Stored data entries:

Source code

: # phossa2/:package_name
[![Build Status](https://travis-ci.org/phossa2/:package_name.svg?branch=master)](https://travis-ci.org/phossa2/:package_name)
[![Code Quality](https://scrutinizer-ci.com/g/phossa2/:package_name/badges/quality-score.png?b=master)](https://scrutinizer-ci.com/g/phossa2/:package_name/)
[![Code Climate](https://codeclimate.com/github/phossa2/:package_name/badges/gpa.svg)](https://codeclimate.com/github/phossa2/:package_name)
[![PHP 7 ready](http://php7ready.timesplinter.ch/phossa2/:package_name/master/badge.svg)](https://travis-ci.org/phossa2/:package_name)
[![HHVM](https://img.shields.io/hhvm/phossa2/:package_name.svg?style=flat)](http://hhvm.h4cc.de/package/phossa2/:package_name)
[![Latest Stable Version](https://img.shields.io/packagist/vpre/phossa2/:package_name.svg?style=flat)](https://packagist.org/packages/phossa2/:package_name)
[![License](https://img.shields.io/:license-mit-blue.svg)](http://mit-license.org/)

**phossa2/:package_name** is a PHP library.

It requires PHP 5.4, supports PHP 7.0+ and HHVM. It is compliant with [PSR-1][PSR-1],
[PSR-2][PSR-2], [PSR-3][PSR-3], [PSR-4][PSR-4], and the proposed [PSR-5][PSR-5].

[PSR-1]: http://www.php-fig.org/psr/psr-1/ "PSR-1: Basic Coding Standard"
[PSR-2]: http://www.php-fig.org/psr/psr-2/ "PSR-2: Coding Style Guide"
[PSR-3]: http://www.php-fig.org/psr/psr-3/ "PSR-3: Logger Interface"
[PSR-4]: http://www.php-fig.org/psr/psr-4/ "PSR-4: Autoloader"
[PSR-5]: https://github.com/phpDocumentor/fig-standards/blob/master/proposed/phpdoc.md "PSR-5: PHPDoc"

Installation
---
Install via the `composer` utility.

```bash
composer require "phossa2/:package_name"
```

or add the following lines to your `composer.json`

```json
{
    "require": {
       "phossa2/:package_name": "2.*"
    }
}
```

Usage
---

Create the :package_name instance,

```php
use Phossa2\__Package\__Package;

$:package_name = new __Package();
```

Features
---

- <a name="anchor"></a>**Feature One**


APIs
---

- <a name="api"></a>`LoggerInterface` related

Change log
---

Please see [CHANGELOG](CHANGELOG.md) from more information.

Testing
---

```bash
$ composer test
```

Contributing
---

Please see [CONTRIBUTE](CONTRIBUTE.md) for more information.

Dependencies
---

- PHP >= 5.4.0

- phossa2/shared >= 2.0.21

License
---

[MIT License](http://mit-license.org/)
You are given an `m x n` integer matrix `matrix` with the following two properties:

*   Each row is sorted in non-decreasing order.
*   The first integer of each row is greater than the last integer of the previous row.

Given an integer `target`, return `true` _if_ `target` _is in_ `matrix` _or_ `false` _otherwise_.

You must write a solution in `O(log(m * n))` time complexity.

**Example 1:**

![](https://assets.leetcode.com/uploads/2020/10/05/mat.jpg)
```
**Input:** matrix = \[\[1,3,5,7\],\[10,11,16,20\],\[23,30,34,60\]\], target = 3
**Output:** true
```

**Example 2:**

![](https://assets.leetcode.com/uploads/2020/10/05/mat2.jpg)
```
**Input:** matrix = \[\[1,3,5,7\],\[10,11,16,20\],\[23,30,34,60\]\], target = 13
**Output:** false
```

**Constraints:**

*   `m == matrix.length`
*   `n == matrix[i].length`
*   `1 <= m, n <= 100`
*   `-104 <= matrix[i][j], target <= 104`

#### What is required:
Please go through the data above and copy every line that has the word "matrix".

#### Answer below:
You are given an `m x n` integer matrix `matrix` with the following two properties:
Given an integer `target`, return `true` _if_ `target` _is in_ `matrix` _or_ `false` _otherwise_.
**Input:** matrix = \[\[1,3,5,7\],\[10,11,16,20\],\[23,30,34,60\]\], target = 3
**Input:** matrix = \[\[1,3,5,7\],\[10,11,16,20\],\[23,30,34,60\]\], target = 13
*   `m == matrix.length`
*   `n == matrix[i].length`
*   `-104 <= matrix[i][j], target <= 104`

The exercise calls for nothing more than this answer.